= Globoside =

Class of chemical compounds

N-Acetylgalactosamine

Sphingosine

Globosides (also known as globo-series glycosphingolipids) are a sub-class of the lipid class glycosphingolipid with three to nine sugar molecules as the side chain (or R group) of ceramide. The sugars are usually a combination of N-acetylgalactosamine, D-glucose or D-galactose. One characteristic of globosides is that the "core" sugars consists of Glucose-Galactose-Galactose (Ceramide-βGlc4-1βGal4-1αGal), like in the case of the most basic globoside, globotriaosylceramide (Gb3), also known as pk-antigen. Another important characteristic of globosides is that they are neutral at pH 7, because they usually do not contain neuraminic acid, a sugar with an acidic carboxy-group. However, some globosides with the core structure Cer-Glc-Gal-Gal do contain neuraminic acid, e.g. the globo-series glycosphingolipid "SSEA-4-antigen".

The side chain can be cleaved by galactosidases and glucosidases. The deficiency of α-galactosidase A causes Fabry's disease, an inherited metabolic disease characterized by the accumulation of the globoside globotriaosylceramide.

==Globoside-4 (Gb4)==

Globoside 4 (Gb4) has been known as the receptor for parvovirus B19, due to observations that B19V binds to the thin-layered chromatogram of the structure.
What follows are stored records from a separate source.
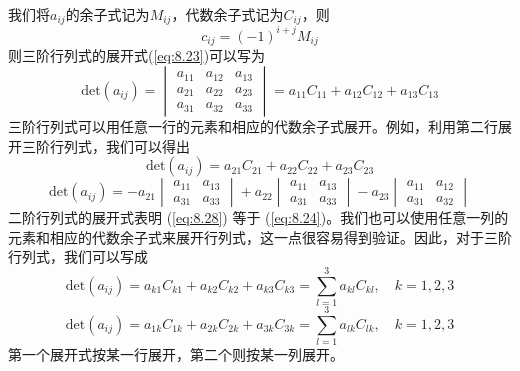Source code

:     我们将$a_{ij}$的余子式记为$M_{ij}$，代数余子式记为$C_{ij}$，则
    \begin{equation}
        c_{ij} = \left(-1\right)^{i+j}M_{ij}
        \label{eq:8.25}
    \end{equation}
    则三阶行列式的展开式(\ref{eq:8.23})可以写为
    \begin{equation}
        \mathrm{det}\left(a_{ij}\right) = \begin{vmatrix}
            a_{11} & a_{12} & a_{13} \\
            a_{21} & a_{22} & a_{23} \\
            a_{31} & a_{32} & a_{33}
        \end{vmatrix} = a_{11}C_{11} + a_{12}C_{12} + a_{13}C_{13}
        \label{eq:8.26}
    \end{equation}
    三阶行列式可以用任意一行的元素和相应的代数余子式展开。例如，利用第二行展开三阶行列式，我们可以得出
    \begin{equation}
        \mathrm{det}\left(a_{ij}\right) = a_{21}C_{21} + a_{22}C_{22} + a_{23}C_{23}
        \label{eq:8.27}
    \end{equation}
    \begin{equation}
        \mathrm{det}\left(a_{ij}\right) = -a_{21}\begin{vmatrix}
            a_{11} & a_{13} \\
            a_{31} & a_{33}
        \end{vmatrix} + a_{22}\begin{vmatrix}
            a_{11} & a_{13} \\
            a_{31} & a_{33}
        \end{vmatrix} - a_{23}\begin{vmatrix}
            a_{11} & a_{12} \\
            a_{31} & a_{32}
        \end{vmatrix}
        \label{eq:8.28}
    \end{equation}
    二阶行列式的展开式表明 (\ref{eq:8.28}) 等于 (\ref{eq:8.24})。我们也可以使用任意一列的元素和相应的代数余子式来展开行列式，这一点很容易得到验证。因此，对于三阶行列式，我们可以写成
    \begin{equation*}
        \mathrm{det}\left(a_{ij}\right) = a_{k1}C_{k1} + a_{k2}C_{k2} + a_{k3}C_{k3} = \sum_{l=1}^{3} a_{kl}C_{kl}, \quad k = 1,2,3
    \end{equation*}
    \begin{equation*}
        \mathrm{det}\left(a_{ij}\right) = a_{1k}C_{1k} + a_{2k}C_{2k} + a_{3k}C_{3k} = \sum_{l=1}^{3} a_{lk}C_{lk}, \quad k = 1,2,3
    \end{equation*}
    第一个展开式按某一行展开，第二个则按某一列展开。

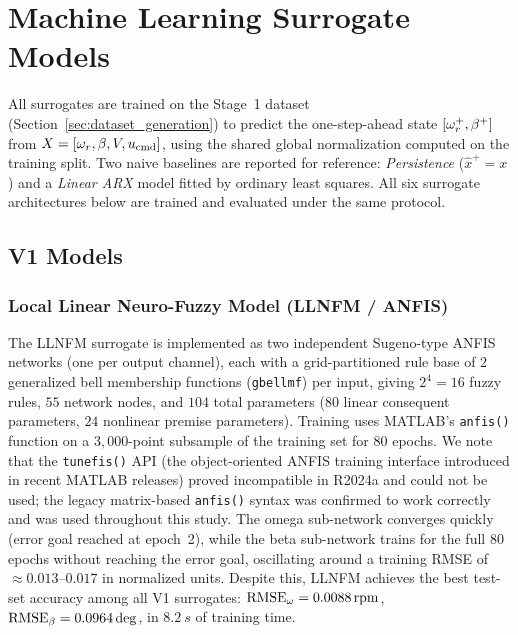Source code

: 
\section{Machine Learning Surrogate Models}
\label{sec:ml_surrogates}

All surrogates are trained on the Stage~1 dataset
(Section~\ref{sec:dataset_generation}) to predict the one-step-ahead state
$[\omegar^{+},\beta^{+}]$ from $X=[\omegar,\beta,V,u_{\text{cmd}}]$, using the
shared global normalization computed on the training split. Two naive
baselines are reported for reference: \emph{Persistence}
($\hat{x}^{+}=x$) and a \emph{Linear ARX} model fitted by ordinary least
squares. All six surrogate architectures below are trained and evaluated
under the same protocol.

\subsection{V1 Models}
\label{subsec:v1_models}

\subsubsection{Local Linear Neuro-Fuzzy Model (LLNFM / ANFIS)}
\label{subsubsec:llnfm}

The LLNFM surrogate is implemented as two independent Sugeno-type
ANFIS \citep{jang_anfis_1993} networks (one per output channel), each
with a grid-partitioned rule base
of $2$ generalized bell membership functions (\texttt{gbellmf}) per input,
giving $2^4=16$ fuzzy rules, $55$ network nodes, and $104$ total parameters
($80$ linear consequent parameters, $24$ nonlinear premise parameters).
Training uses MATLAB's \texttt{anfis()} function on a $3{,}000$-point
subsample of the training set for $80$ epochs. We note that the
\texttt{tunefis()} API (the object-oriented ANFIS training interface
introduced in recent MATLAB releases) proved incompatible in R2024a and
could not be used; the legacy matrix-based \texttt{anfis()} syntax was
confirmed to work correctly and was used throughout this study. The omega
sub-network converges quickly (error goal reached at epoch~2), while the
beta sub-network trains for the full $80$ epochs without reaching the error
goal, oscillating around a training RMSE of $\approx 0.013$--$0.017$ in
normalized units. Despite this, LLNFM achieves the best test-set accuracy
among all V1 surrogates: $\RMSE_{\omega} = \SI{0.0088}{rpm}$,
$\RMSE_{\beta} = 0.0964\deg$, in $\SI{8.2}{s}$ of training time.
However, the binding on its surface does not match well with the virus, which raised debates on whether or not GB4 is the cause for productive infection. Additional research using the technique Knockout Cell Line has shown that although GB4 does not have the direct entry receptor for B19V, it plays a post-entry role in productive infection.

Globoside 4 (Gb4) are a type of SSEA, stage-specific embryonic antigen, that is present in cellular development and tumorous tissues without the mechanism of Gb4 being completely known. However a study has shown Gb4 directly activates the epidermal growth factor receptor through a ERK signaling. When the globo-series glycosphingolipid (GSL) was reduced in the experiment the ERK signaling from the receptor tyrosine kinase was also inhibited. The ERK was reactivated with the addition of the Gb4 and henceforth heightened proliferation of tumorous cells and opened up the possibility of testing Gb4 for further studies on potential drugs that can target cancerous cells.

==Globoside-5 (Gb5)==
Globoside-5 is also known as stage-specific embryonic antigen 3.